- WHAT YOU NEED TO DO -
Nothing but the lines from the start of the data through the line with "is pretty good." should appear in the answer, each retyped exactly, and pictures should not.

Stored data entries

Start of Block

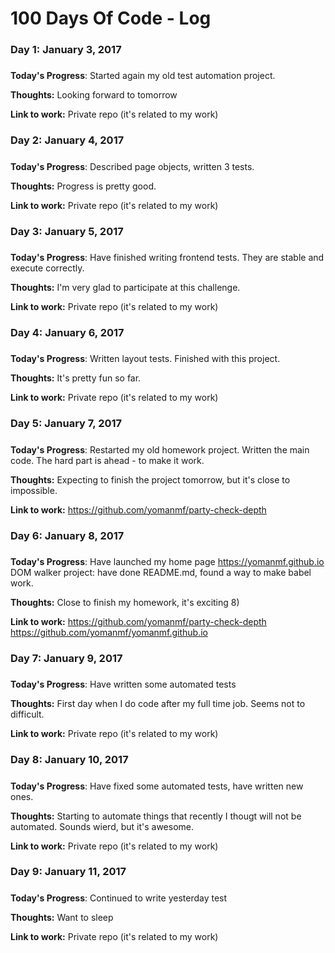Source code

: # 100 Days Of Code - Log

### Day 1: January 3, 2017
#####

**Today's Progress**: Started again my old test automation project. 

**Thoughts:** Looking forward to tomorrow

**Link to work:** Private repo (it's related to my work)

### Day 2: January 4, 2017
#####

**Today's Progress**: Described page objects, written 3 tests.

**Thoughts:** Progress is pretty good.

**Link to work:** Private repo (it's related to my work)

### Day 3: January 5, 2017
#####

**Today's Progress**: Have finished writing frontend tests. They are stable and execute correctly.

**Thoughts:** I'm very glad to participate at this challenge.

**Link to work:** Private repo (it's related to my work)

### Day 4: January 6, 2017
#####

**Today's Progress**: Written layout tests. Finished with this project.

**Thoughts:** It's pretty fun so far.

**Link to work:** Private repo (it's related to my work)

### Day 5: January 7, 2017
#####

**Today's Progress**: Restarted my old homework project. Written the main code. The hard part is ahead - to make it work.

**Thoughts:** Expecting to finish the project tomorrow, but it's close to impossible.

**Link to work:** https://github.com/yomanmf/party-check-depth

### Day 6: January 8, 2017
#####

**Today's Progress**: Have launched my home page https://yomanmf.github.io 
DOM walker project: have done README.md, found a way to make babel work. 

**Thoughts:** Close to finish my homework, it's exciting 8)

**Link to work:** https://github.com/yomanmf/party-check-depth
https://github.com/yomanmf/yomanmf.github.io

### Day 7: January 9, 2017
#####

**Today's Progress**: Have written some automated tests

**Thoughts:** First day when I do code after my full time job. Seems not to difficult.

**Link to work:** Private repo (it's related to my work)

### Day 8: January 10, 2017
#####

**Today's Progress**: Have fixed some automated tests, have written new ones.

**Thoughts:** Starting to automate things that recently I thougt will not be automated. Sounds wierd, but it's awesome.

**Link to work:** Private repo (it's related to my work)

### Day 9: January 11, 2017
#####

**Today's Progress**: Continued to write yesterday test

**Thoughts:** Want to sleep

**Link to work:** Private repo (it's related to my work)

End of Block

- REPLY -
Source code

: # 100 Days Of Code - Log

### Day 1: January 3, 2017
#####

**Today's Progress**: Started again my old test automation project. 

**Thoughts:** Looking forward to tomorrow

**Link to work:** Private repo (it's related to my work)

### Day 2: January 4, 2017
#####

**Today's Progress**: Described page objects, written 3 tests.

**Thoughts:** Progress is pretty good.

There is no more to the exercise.